Correlation of image regions of video frames generated by different sources can help a CAS 
computer 104 track an object moving through and between different scenes. 

[0046] Figure 3 is an illustration of a one environment (e.g., a retail store 300) being monitored 
by a CAS system 100 according to an illustrative embodiment of the invention. The retail store 
utilizes first and second cameras 302, 304, each having their own fields-of-view 306 and 308. 
The first camera is monitoring a first room 310 that includes a doorway 312. The second camera 
304 is monitoring a second room 314. The field-of-view 308 of the second camera 304 includes 
the opposing side of the doorway 312. 

[0047] The environment 300 includes first and second objects 316 and 318 at two time instants, 
T=0 and T=l, i.e. the time that a most recent set of video frames is generated by the first and 
second cameras 302 and 304, and the instant in time one frame earlier, respectively.
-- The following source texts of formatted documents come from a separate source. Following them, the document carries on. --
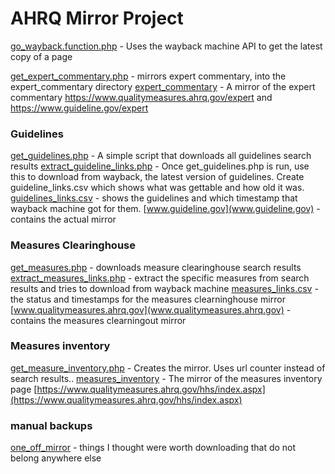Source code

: AHRQ Mirror Project
=====================


[go_wayback.function.php](go_wayback.function.php) - Uses the wayback machine API to get the latest copy of a page

[get_expert_commentary.php](get_expert_commentary.php) - mirrors expert commentary, into the expert_commentary directory
[expert_commentary](/export_comnmentary) - A mirror of the expert commentary https://www.qualitymeasures.ahrq.gov/expert and https://www.guideline.gov/expert

### Guidelines

[get_guidelines.php](get_guidelines.php) - A simple script that downloads all guidelines search results
[extract_guideline_links.php](extract_guideline_links.php) - Once get_guidelines.php is run, use this to download from wayback, the latest version of guidelines. Create guideline_links.csv which shows what was gettable and how old it was.
[guidelines_links.csv](guidelines_links.csv) - shows the guidelines and which timestamp that wayback machine got for them.
[www.guideline.gov](www.guideline.gov) - contains the actual mirror 


### Measures Clearinghouse

[get_measures.php](get_measures.php) - downloads measure clearinghouse search results
[extract_measures_links.php](extract_measures_links.php) - extract the specific measures from search results and tries to download from wayback machine
[measures_links.csv](measures_links.csv) - the status and timestamps for the measures clearninghouse mirror
[www.qualitymeasures.ahrq.gov](www.qualitymeasures.ahrq.gov) - contains the measures clearningout mirror


### Measures inventory
[get_measure_inventory.php](get_measure_inventory.php) - Creates the mirror. Uses url counter instead of search results.. 
[measures_inventory](measures_inventory) - The mirror of the measures inventory page [https://www.qualitymeasures.ahrq.gov/hhs/index.aspx](https://www.qualitymeasures.ahrq.gov/hhs/index.aspx)


### manual backups
[one_off_mirror](one_off_mirror) - things I thought were worth downloading that do not belong anywhere else
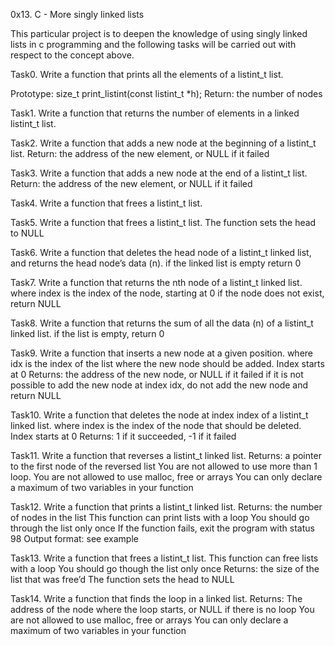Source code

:0x13. C - More singly linked lists

This particular project is to deepen the knowledge of using singly linked lists in c programming
and the following tasks will be carried out with respect to the concept above.

Task0.
Write a function that prints all the elements of a listint_t list.

Prototype: size_t print_listint(const listint_t *h);
Return: the number of nodes

Task1. 
Write a function that returns the number of elements in a linked listint_t list.

Task2. 
Write a function that adds a new node at the beginning of a listint_t list.
Return: the address of the new element, or NULL if it failed

Task3.
Write a function that adds a new node at the end of a listint_t list.
Return: the address of the new element, or NULL if it failed

Task4.
Write a function that frees a listint_t list.

Task5.
Write a function that frees a listint_t list.
The function sets the head to NULL

Task6.
Write a function that deletes the head node of a listint_t linked list, and returns the head node’s data (n).
if the linked list is empty return 0

Task7.
Write a function that returns the nth node of a listint_t linked list.
where index is the index of the node, starting at 0
if the node does not exist, return NULL

Task8.
Write a function that returns the sum of all the data (n) of a listint_t linked list.
if the list is empty, return 0

Task9.
Write a function that inserts a new node at a given position.
where idx is the index of the list where the new node should be added. Index starts at 0
Returns: the address of the new node, or NULL if it failed
if it is not possible to add the new node at index idx, do not add the new node and return NULL

Task10.
Write a function that deletes the node at index index of a listint_t linked list.
where index is the index of the node that should be deleted. Index starts at 0
Returns: 1 if it succeeded, -1 if it failed

Task11.
Write a function that reverses a listint_t linked list.
Returns: a pointer to the first node of the reversed list
You are not allowed to use more than 1 loop.
You are not allowed to use malloc, free or arrays
You can only declare a maximum of two variables in your function

Task12.
Write a function that prints a listint_t linked list.
Returns: the number of nodes in the list
This function can print lists with a loop
You should go through the list only once
If the function fails, exit the program with status 98
Output format: see example

Task13.
Write a function that frees a listint_t list.
This function can free lists with a loop
You should go though the list only once
Returns: the size of the list that was free’d
The function sets the head to NULL

Task14.
Write a function that finds the loop in a linked list.
Returns: The address of the node where the loop starts, or NULL if there is no loop
You are not allowed to use malloc, free or arrays
You can only declare a maximum of two variables in your function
In the time 
period between T=l and T=0, the first object 316 moved from a location only in the field-of- 
view 308 of the second camera 304 to a location that is inside the fields-of-view 306 and 308 of 
both cameras 302 and 304. During that same time period, the second object 318 moved from a 
location in the field-of-view 306 of the first camera to a location outside of the fields-of-view 
306 and 308 of either camera 302 and 304. 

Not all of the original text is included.